All of the entries should be restated word for word, but without their pictures.

------------------------------------------------------------------------

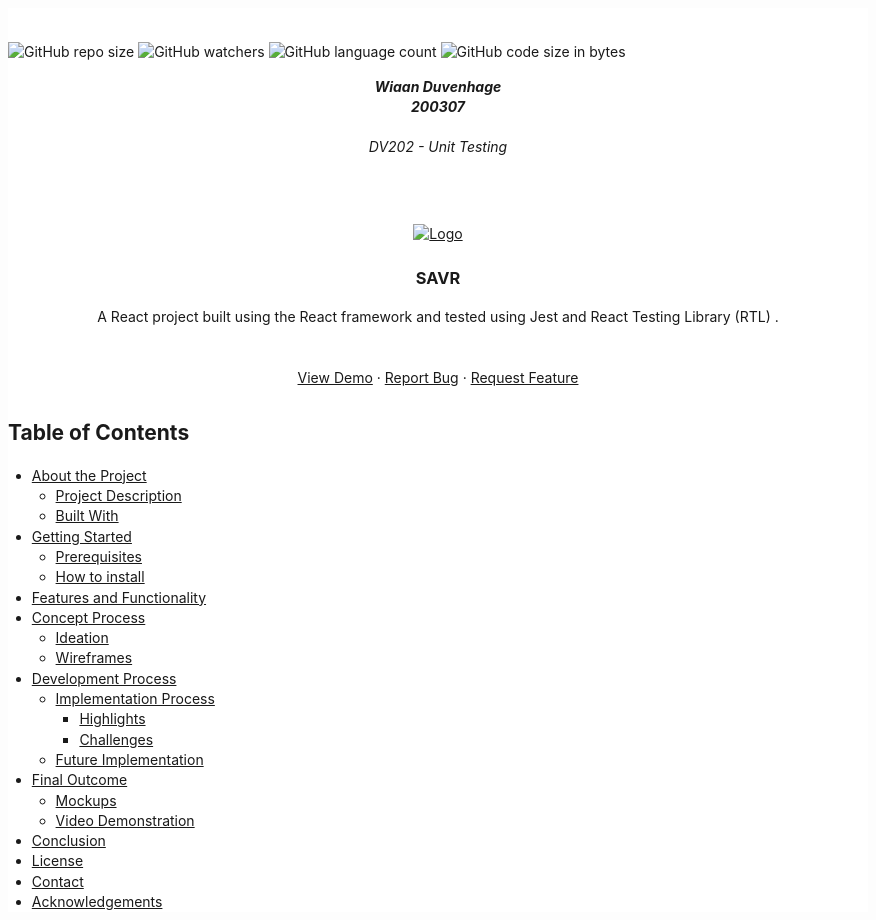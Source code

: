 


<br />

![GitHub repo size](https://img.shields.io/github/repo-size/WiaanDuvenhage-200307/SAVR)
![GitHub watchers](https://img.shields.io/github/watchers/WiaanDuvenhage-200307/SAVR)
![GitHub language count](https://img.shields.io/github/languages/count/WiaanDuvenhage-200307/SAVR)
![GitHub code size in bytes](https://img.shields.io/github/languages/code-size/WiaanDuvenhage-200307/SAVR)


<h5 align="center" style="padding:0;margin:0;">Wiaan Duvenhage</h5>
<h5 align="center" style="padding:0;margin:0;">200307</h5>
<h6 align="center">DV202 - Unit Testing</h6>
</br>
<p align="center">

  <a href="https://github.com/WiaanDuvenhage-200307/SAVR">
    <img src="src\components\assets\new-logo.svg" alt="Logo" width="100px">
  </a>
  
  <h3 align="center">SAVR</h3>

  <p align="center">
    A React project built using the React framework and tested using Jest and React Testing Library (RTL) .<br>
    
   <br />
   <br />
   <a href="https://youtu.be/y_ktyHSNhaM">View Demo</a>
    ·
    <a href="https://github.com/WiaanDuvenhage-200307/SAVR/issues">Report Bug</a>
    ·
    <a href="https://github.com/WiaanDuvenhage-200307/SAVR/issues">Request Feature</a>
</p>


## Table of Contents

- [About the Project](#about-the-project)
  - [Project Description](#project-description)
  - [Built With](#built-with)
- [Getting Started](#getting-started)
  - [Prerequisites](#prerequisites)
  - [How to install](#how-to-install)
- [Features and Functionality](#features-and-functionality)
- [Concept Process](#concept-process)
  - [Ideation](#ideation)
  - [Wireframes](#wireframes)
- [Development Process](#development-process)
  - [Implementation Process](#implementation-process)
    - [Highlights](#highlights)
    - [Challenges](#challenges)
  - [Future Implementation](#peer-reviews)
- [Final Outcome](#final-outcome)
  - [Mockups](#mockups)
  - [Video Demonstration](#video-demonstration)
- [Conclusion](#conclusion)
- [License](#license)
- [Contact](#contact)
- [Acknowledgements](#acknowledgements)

------------------------------------------------------------------------

• _Response area_:
Source code

: 


<br />

![GitHub repo size](https://img.shields.io/github/repo-size/WiaanDuvenhage-200307/SAVR)
![GitHub watchers](https://img.shields.io/github/watchers/WiaanDuvenhage-200307/SAVR)
![GitHub language count](https://img.shields.io/github/languages/count/WiaanDuvenhage-200307/SAVR)
![GitHub code size in bytes](https://img.shields.io/github/languages/code-size/WiaanDuvenhage-200307/SAVR)


<h5 align="center" style="padding:0;margin:0;">Wiaan Duvenhage</h5>
<h5 align="center" style="padding:0;margin:0;">200307</h5>
<h6 align="center">DV202 - Unit Testing</h6>
</br>
<p align="center">

  <a href="https://github.com/WiaanDuvenhage-200307/SAVR">
    <img src="src\components\assets\new-logo.svg" alt="Logo" width="100px">
  </a>
  
  <h3 align="center">SAVR</h3>

  <p align="center">
    A React project built using the React framework and tested using Jest and React Testing Library (RTL) .<br>
    
   <br />
   <br />
   <a href="https://youtu.be/y_ktyHSNhaM">View Demo</a>
    ·
    <a href="https://github.com/WiaanDuvenhage-200307/SAVR/issues">Report Bug</a>
    ·
    <a href="https://github.com/WiaanDuvenhage-200307/SAVR/issues">Request Feature</a>
</p>


## Table of Contents

- [About the Project](#about-the-project)
  - [Project Description](#project-description)
  - [Built With](#built-with)
- [Getting Started](#getting-started)
  - [Prerequisites](#prerequisites)
  - [How to install](#how-to-install)
- [Features and Functionality](#features-and-functionality)
- [Concept Process](#concept-process)
  - [Ideation](#ideation)
  - [Wireframes](#wireframes)
- [Development Process](#development-process)
  - [Implementation Process](#implementation-process)
    - [Highlights](#highlights)
    - [Challenges](#challenges)
  - [Future Implementation](#peer-reviews)
- [Final Outcome](#final-outcome)
  - [Mockups](#mockups)
  - [Video Demonstration](#video-demonstration)
- [Conclusion](#conclusion)
- [License](#license)
- [Contact](#contact)
- [Acknowledgements](#acknowledgements)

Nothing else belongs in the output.